### Assignment:
Please write out all of the data below exactly, without including the pictures.

(Task inputs begins)

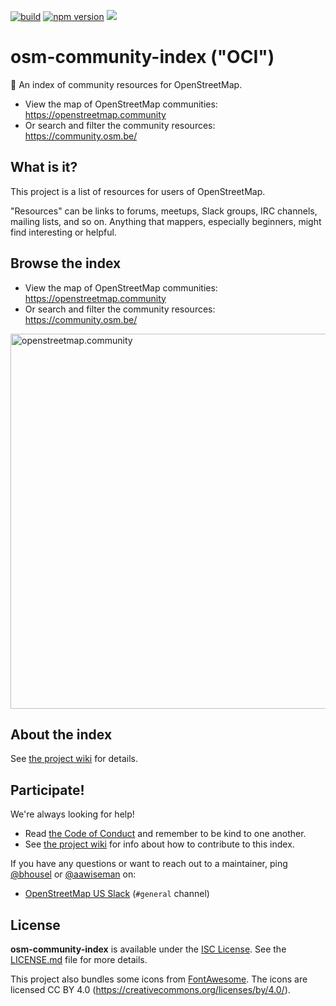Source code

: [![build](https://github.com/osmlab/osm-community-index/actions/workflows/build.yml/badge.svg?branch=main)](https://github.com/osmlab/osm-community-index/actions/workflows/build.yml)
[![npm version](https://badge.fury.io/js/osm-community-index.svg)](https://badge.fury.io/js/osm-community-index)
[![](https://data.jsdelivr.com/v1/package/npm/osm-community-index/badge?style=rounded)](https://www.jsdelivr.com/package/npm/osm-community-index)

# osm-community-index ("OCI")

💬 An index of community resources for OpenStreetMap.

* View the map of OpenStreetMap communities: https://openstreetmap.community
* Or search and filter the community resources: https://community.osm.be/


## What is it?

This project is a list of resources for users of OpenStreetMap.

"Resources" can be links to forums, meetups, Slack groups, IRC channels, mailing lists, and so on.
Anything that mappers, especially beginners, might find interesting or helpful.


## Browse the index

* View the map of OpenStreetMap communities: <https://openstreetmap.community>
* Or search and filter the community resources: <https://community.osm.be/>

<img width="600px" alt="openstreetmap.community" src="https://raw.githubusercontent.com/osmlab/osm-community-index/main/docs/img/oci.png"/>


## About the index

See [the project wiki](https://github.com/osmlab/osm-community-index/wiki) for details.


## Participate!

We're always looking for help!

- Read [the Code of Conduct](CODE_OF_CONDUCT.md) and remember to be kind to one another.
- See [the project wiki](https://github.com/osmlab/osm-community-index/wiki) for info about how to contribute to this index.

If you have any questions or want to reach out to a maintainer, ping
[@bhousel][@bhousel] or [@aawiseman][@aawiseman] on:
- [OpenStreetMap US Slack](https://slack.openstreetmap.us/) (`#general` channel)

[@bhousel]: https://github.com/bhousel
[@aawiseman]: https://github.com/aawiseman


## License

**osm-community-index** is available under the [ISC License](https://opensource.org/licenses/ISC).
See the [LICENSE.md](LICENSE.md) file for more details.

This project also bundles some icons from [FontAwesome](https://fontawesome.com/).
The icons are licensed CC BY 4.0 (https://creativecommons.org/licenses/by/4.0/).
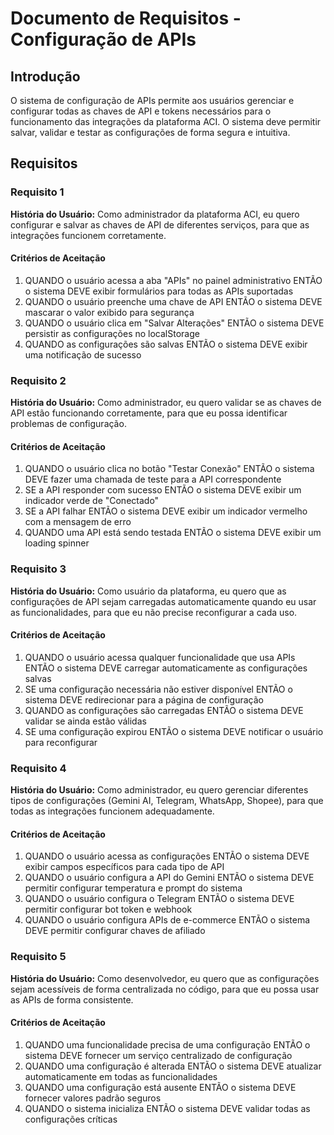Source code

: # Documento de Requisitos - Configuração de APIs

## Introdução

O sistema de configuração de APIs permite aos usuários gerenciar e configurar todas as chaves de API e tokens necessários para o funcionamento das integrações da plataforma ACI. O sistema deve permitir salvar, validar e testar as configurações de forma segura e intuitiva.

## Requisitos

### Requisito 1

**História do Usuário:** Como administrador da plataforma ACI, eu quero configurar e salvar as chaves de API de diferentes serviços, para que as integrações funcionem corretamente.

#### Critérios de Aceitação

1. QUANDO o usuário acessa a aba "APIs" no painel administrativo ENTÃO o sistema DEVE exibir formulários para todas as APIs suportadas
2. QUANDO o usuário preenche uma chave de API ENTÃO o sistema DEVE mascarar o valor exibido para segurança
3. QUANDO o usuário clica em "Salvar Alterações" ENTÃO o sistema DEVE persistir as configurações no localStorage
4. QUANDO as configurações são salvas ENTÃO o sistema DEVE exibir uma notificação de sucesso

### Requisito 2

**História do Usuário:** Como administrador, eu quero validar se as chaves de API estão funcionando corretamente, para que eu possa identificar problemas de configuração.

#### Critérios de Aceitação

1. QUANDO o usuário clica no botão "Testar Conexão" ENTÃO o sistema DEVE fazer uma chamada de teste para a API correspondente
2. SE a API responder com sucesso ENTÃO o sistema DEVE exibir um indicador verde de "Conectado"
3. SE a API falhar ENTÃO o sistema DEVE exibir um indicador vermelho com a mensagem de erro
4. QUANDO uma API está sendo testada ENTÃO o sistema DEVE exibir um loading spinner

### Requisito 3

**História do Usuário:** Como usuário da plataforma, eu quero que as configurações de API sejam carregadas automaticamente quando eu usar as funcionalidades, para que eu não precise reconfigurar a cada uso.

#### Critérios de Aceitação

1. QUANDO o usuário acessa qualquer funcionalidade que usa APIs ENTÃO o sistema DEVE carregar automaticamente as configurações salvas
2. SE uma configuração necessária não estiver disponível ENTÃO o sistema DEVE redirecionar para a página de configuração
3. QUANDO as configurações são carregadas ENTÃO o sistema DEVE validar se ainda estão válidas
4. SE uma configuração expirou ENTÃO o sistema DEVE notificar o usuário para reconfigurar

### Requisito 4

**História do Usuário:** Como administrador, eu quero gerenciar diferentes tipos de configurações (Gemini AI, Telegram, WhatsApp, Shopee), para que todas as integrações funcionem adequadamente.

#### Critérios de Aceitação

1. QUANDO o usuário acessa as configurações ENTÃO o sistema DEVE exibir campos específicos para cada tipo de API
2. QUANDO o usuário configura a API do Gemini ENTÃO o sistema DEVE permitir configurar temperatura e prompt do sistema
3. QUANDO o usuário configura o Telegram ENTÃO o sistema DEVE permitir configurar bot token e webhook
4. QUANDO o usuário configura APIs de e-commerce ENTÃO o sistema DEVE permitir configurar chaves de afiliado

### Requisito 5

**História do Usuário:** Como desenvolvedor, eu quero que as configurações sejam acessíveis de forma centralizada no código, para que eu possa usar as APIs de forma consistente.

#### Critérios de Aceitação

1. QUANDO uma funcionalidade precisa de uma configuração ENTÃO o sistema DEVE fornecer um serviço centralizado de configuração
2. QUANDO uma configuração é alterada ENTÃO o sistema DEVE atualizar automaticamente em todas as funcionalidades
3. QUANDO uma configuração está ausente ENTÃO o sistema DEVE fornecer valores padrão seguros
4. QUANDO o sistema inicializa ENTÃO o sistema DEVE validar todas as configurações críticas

(Task inputs ends)

### The answer:
Source code

: [![build](https://github.com/osmlab/osm-community-index/actions/workflows/build.yml/badge.svg?branch=main)](https://github.com/osmlab/osm-community-index/actions/workflows/build.yml)
[![npm version](https://badge.fury.io/js/osm-community-index.svg)](https://badge.fury.io/js/osm-community-index)
[![](https://data.jsdelivr.com/v1/package/npm/osm-community-index/badge?style=rounded)](https://www.jsdelivr.com/package/npm/osm-community-index)

# osm-community-index ("OCI")

💬 An index of community resources for OpenStreetMap.

* View the map of OpenStreetMap communities: https://openstreetmap.community
* Or search and filter the community resources: https://community.osm.be/


## What is it?

This project is a list of resources for users of OpenStreetMap.

"Resources" can be links to forums, meetups, Slack groups, IRC channels, mailing lists, and so on.
Anything that mappers, especially beginners, might find interesting or helpful.


## Browse the index

* View the map of OpenStreetMap communities: <https://openstreetmap.community>
* Or search and filter the community resources: <https://community.osm.be/>

<img width="600px" alt="openstreetmap.community" src="https://raw.githubusercontent.com/osmlab/osm-community-index/main/docs/img/oci.png"/>


## About the index

See [the project wiki](https://github.com/osmlab/osm-community-index/wiki) for details.


## Participate!

We're always looking for help!

- Read [the Code of Conduct](CODE_OF_CONDUCT.md) and remember to be kind to one another.
- See [the project wiki](https://github.com/osmlab/osm-community-index/wiki) for info about how to contribute to this index.

If you have any questions or want to reach out to a maintainer, ping
[@bhousel][@bhousel] or [@aawiseman][@aawiseman] on:
- [OpenStreetMap US Slack](https://slack.openstreetmap.us/) (`#general` channel)

[@bhousel]: https://github.com/bhousel
[@aawiseman]: https://github.com/aawiseman


## License

**osm-community-index** is available under the [ISC License](https://opensource.org/licenses/ISC).
See the [LICENSE.md](LICENSE.md) file for more details.

This project also bundles some icons from [FontAwesome](https://fontawesome.com/).
The icons are licensed CC BY 4.0 (https://creativecommons.org/licenses/by/4.0/).
Source code

: # Documento de Requisitos - Configuração de APIs

## Introdução

O sistema de configuração de APIs permite aos usuários gerenciar e configurar todas as chaves de API e tokens necessários para o funcionamento das integrações da plataforma ACI. O sistema deve permitir salvar, validar e testar as configurações de forma segura e intuitiva.

## Requisitos

### Requisito 1

**História do Usuário:** Como administrador da plataforma ACI, eu quero configurar e salvar as chaves de API de diferentes serviços, para que as integrações funcionem corretamente.

#### Critérios de Aceitação

1. QUANDO o usuário acessa a aba "APIs" no painel administrativo ENTÃO o sistema DEVE exibir formulários para todas as APIs suportadas
2. QUANDO o usuário preenche uma chave de API ENTÃO o sistema DEVE mascarar o valor exibido para segurança
3. QUANDO o usuário clica em "Salvar Alterações" ENTÃO o sistema DEVE persistir as configurações no localStorage
4. QUANDO as configurações são salvas ENTÃO o sistema DEVE exibir uma notificação de sucesso

### Requisito 2

**História do Usuário:** Como administrador, eu quero validar se as chaves de API estão funcionando corretamente, para que eu possa identificar problemas de configuração.

#### Critérios de Aceitação

1. QUANDO o usuário clica no botão "Testar Conexão" ENTÃO o sistema DEVE fazer uma chamada de teste para a API correspondente
2. SE a API responder com sucesso ENTÃO o sistema DEVE exibir um indicador verde de "Conectado"
3. SE a API falhar ENTÃO o sistema DEVE exibir um indicador vermelho com a mensagem de erro
4. QUANDO uma API está sendo testada ENTÃO o sistema DEVE exibir um loading spinner

### Requisito 3

**História do Usuário:** Como usuário da plataforma, eu quero que as configurações de API sejam carregadas automaticamente quando eu usar as funcionalidades, para que eu não precise reconfigurar a cada uso.

#### Critérios de Aceitação

1. QUANDO o usuário acessa qualquer funcionalidade que usa APIs ENTÃO o sistema DEVE carregar automaticamente as configurações salvas
2. SE uma configuração necessária não estiver disponível ENTÃO o sistema DEVE redirecionar para a página de configuração
3. QUANDO as configurações são carregadas ENTÃO o sistema DEVE validar se ainda estão válidas
4. SE uma configuração expirou ENTÃO o sistema DEVE notificar o usuário para reconfigurar

### Requisito 4

**História do Usuário:** Como administrador, eu quero gerenciar diferentes tipos de configurações (Gemini AI, Telegram, WhatsApp, Shopee), para que todas as integrações funcionem adequadamente.

#### Critérios de Aceitação

1. QUANDO o usuário acessa as configurações ENTÃO o sistema DEVE exibir campos específicos para cada tipo de API
2. QUANDO o usuário configura a API do Gemini ENTÃO o sistema DEVE permitir configurar temperatura e prompt do sistema
3. QUANDO o usuário configura o Telegram ENTÃO o sistema DEVE permitir configurar bot token e webhook
4. QUANDO o usuário configura APIs de e-commerce ENTÃO o sistema DEVE permitir configurar chaves de afiliado

### Requisito 5

**História do Usuário:** Como desenvolvedor, eu quero que as configurações sejam acessíveis de forma centralizada no código, para que eu possa usar as APIs de forma consistente.

#### Critérios de Aceitação

1. QUANDO uma funcionalidade precisa de uma configuração ENTÃO o sistema DEVE fornecer um serviço centralizado de configuração
2. QUANDO uma configuração é alterada ENTÃO o sistema DEVE atualizar automaticamente em todas as funcionalidades
3. QUANDO uma configuração está ausente ENTÃO o sistema DEVE fornecer valores padrão seguros
4. QUANDO o sistema inicializa ENTÃO o sistema DEVE validar todas as configurações críticas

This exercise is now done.